Mutations in thin filament regulatory proteins that cause hypertrophic cardiomyopathy (HCM) directly alter regulation of cardiac contractility. We have modelled HCM in isolated guinea pig cardiomyocytes by adenoviral expression of human thin filament proteins; in addition to altered contractility, expression of HCM mutants (cTnT R92Q, cTnI R145G and α-TM D175N) results in increased myofilament Ca2+-buffering, leading to altered Ca2+ handling and stimulation of Ca2+-dependent signalling pathways that contribute to HCM pathophysiology. A promising therapeutic approach for correcting these defects is direct desensitisation of myofilament Ca2+ affinity. The green tea catechin, epigallocatechin-3-gallate (EGCg), is known to reduce myofilament Ca2+ binding via interaction with troponin C. We have analysed the effect of EGCg and a panel of analogues on in vitro actomyosin ATPase regulation and myofilament Ca2+ affinity (measured using cTnC labelled with IAANS fluorophore at Cys 35), and on cardiomyocyte contractility and Ca2+ handling.

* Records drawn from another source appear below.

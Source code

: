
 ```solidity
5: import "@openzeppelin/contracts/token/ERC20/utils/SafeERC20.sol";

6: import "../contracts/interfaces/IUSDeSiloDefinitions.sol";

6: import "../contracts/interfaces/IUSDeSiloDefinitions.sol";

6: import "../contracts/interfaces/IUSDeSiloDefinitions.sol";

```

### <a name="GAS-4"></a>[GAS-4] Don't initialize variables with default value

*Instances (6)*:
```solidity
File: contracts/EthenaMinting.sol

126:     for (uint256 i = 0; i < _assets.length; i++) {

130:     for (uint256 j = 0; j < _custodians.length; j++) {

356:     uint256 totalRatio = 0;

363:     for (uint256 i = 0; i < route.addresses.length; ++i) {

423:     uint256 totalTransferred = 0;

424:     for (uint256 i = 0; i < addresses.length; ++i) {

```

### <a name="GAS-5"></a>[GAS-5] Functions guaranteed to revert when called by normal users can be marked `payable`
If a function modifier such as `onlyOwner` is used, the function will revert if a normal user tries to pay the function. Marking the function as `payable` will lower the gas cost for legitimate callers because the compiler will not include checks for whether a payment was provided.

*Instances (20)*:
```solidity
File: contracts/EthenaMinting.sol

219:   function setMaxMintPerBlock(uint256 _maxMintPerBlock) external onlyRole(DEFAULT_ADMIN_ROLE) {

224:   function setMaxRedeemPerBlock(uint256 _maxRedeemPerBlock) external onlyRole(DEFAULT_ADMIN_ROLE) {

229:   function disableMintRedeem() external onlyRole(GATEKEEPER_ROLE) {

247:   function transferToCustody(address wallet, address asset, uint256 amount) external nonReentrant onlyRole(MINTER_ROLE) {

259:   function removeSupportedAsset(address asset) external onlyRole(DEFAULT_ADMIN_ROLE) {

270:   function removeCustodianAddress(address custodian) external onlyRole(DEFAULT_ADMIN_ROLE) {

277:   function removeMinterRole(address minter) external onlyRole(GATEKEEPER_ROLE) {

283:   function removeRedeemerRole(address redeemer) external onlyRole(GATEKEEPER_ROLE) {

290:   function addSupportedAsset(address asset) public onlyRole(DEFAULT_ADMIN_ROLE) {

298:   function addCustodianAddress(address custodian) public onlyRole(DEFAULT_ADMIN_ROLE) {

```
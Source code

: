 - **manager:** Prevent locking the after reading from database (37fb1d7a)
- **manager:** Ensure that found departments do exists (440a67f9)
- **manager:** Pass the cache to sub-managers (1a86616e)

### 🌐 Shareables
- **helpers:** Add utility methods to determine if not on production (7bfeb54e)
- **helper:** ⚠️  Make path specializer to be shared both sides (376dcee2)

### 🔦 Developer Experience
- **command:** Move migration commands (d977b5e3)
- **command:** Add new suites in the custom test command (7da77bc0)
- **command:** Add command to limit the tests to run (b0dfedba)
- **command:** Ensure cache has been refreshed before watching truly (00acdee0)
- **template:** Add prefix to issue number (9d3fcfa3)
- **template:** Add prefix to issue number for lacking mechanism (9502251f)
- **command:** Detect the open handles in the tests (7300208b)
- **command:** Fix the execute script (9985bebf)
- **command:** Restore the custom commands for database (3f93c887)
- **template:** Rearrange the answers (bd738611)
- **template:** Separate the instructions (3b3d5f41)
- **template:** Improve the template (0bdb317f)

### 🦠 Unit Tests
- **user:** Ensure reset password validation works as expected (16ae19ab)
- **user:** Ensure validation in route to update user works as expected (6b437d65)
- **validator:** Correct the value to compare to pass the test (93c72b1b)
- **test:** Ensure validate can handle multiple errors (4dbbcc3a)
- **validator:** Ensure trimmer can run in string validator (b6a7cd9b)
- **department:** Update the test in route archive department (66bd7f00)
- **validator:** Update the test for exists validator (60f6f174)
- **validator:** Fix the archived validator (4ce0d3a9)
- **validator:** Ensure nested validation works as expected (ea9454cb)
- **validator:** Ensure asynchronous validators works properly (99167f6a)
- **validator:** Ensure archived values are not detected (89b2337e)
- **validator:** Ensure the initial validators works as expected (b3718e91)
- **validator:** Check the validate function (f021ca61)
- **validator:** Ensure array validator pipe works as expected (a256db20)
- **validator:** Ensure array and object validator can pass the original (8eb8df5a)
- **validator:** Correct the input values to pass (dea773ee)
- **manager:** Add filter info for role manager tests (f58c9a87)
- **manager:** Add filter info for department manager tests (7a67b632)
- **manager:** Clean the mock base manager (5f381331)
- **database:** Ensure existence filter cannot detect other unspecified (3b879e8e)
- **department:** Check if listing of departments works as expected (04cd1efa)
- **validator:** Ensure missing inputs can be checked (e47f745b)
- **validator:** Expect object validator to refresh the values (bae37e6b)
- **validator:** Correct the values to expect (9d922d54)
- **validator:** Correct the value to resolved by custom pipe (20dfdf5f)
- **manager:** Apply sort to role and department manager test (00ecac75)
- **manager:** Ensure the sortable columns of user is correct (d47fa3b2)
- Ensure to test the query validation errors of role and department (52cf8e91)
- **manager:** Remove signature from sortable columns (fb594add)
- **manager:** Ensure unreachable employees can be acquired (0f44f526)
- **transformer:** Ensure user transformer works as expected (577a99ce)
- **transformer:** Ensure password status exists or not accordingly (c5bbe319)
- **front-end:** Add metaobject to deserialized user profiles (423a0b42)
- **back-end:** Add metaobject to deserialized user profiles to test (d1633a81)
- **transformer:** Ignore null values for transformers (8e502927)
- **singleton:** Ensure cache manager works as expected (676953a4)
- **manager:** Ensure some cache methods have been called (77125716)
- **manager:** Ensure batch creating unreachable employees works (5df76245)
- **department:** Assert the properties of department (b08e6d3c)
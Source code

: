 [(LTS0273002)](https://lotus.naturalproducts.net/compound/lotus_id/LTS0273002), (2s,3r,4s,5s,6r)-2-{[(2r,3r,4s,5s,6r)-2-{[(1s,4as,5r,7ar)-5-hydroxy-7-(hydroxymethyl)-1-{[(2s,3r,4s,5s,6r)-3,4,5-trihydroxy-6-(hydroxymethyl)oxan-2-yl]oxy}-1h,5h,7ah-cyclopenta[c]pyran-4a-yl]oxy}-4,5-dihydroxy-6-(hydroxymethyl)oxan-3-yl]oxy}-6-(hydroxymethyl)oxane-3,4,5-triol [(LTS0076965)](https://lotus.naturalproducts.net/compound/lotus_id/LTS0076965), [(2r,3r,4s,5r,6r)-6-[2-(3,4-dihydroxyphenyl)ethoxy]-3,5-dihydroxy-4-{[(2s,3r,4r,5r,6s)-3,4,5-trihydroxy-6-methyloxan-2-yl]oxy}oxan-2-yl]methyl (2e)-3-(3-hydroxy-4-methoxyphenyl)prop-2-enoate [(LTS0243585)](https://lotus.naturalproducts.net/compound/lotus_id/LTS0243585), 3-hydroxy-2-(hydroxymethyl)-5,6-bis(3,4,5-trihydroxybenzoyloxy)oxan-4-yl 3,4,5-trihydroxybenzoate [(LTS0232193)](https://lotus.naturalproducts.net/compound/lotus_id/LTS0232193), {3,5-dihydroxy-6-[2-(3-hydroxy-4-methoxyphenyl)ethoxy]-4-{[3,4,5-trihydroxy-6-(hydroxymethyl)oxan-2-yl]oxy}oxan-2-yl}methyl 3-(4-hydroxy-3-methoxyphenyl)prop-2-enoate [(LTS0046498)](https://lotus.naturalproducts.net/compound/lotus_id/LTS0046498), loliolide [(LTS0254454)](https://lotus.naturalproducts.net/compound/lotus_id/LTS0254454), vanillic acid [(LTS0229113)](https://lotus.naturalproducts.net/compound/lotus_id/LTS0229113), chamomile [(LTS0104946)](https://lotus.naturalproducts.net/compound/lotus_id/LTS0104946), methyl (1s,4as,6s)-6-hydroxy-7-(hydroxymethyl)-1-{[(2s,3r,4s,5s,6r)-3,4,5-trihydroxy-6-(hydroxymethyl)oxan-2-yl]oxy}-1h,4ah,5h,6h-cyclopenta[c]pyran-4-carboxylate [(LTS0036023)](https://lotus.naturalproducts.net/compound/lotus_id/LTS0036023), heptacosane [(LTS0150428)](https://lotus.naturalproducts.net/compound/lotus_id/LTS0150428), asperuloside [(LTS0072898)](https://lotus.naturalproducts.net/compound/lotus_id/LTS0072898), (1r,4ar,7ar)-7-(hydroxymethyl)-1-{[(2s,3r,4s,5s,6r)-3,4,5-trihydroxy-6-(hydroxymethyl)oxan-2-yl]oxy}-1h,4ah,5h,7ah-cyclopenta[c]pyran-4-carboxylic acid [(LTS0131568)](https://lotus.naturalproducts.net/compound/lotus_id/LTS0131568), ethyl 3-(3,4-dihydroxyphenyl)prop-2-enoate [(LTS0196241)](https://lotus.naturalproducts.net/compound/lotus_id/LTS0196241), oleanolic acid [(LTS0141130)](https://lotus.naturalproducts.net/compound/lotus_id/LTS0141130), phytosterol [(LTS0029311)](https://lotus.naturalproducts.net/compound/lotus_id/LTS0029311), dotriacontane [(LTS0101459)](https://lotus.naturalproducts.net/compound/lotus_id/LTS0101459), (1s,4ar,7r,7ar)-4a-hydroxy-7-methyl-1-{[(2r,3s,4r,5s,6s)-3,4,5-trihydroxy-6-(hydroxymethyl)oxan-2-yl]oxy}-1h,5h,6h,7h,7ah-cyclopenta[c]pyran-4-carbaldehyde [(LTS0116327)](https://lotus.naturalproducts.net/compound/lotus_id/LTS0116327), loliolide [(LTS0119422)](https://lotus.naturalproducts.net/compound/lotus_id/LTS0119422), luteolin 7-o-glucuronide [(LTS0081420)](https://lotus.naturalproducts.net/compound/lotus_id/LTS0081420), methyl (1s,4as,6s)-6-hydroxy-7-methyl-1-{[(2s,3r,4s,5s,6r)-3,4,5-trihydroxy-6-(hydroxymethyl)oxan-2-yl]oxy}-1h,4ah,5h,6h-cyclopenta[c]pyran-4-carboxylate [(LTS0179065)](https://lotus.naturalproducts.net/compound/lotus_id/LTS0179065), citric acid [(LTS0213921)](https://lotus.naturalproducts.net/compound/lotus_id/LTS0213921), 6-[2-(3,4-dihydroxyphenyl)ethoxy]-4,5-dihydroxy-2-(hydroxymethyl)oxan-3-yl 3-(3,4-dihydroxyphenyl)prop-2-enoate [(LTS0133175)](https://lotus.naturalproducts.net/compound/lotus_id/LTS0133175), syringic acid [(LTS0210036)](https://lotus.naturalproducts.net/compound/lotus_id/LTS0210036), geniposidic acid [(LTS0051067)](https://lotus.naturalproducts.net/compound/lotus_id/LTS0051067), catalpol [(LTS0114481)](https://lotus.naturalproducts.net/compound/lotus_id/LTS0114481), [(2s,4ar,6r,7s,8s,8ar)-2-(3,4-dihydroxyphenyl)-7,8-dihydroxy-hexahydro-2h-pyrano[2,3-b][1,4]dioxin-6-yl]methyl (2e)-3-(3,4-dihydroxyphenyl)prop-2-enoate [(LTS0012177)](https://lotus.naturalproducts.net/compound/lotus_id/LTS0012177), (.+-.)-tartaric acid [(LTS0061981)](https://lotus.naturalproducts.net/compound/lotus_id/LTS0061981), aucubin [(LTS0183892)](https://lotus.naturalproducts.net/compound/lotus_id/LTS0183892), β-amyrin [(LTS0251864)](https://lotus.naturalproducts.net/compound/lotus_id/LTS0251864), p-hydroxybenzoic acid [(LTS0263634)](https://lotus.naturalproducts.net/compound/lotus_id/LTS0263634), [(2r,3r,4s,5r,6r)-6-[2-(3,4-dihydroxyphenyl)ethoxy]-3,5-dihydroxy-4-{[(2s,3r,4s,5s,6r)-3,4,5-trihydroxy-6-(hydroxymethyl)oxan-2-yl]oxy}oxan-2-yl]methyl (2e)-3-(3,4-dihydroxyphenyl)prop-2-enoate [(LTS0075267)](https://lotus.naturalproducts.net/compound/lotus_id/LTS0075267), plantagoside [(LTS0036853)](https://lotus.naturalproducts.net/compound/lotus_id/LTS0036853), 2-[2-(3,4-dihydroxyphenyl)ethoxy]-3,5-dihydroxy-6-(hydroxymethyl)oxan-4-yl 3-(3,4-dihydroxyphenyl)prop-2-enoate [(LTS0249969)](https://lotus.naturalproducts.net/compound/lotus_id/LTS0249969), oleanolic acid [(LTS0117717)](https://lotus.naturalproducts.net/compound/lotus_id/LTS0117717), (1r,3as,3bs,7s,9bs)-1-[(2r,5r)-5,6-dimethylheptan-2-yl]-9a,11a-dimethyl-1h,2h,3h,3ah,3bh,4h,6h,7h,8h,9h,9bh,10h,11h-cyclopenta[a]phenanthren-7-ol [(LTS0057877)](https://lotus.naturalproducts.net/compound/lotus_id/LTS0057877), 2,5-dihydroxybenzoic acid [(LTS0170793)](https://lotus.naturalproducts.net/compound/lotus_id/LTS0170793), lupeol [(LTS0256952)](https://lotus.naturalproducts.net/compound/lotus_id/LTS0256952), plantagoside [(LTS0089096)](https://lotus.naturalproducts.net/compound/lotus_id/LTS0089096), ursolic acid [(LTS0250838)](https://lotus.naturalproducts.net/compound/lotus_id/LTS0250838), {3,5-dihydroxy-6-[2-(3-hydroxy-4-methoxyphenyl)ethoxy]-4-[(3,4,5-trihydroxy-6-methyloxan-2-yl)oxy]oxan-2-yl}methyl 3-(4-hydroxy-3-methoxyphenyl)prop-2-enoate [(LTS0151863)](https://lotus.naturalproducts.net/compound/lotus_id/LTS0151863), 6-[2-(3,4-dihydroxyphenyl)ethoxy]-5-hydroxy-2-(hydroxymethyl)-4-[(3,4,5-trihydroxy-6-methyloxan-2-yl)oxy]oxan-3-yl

We have found that the parent ECGg compound has poor potency, requiring 30-100 μM to desensitise the myofilament, and suffers from significant off-target effects at lower concentrations (<1 μM) when applied to isolated cardiomyocytes. We have screened several panels of novel compounds and identified at least three catechins with greater efficacy and specificity than the parent compound. They desensitise the myofilament to the same or greater extent than EGCg at 10-100 fold lower concentrations (between 10 and 1 μM). Similar concentrations applied to isolated cardiomyocytes expressing the HCM troponin T mutant R92Q were sufficient to restore normal Ca2+ handling and contractility. This indicates the novel analogues have improved specificity in restoring myofilament Ca2+ buffering compared with the parent compound. This could make them more appealing therapeutically for the treatment of HCM.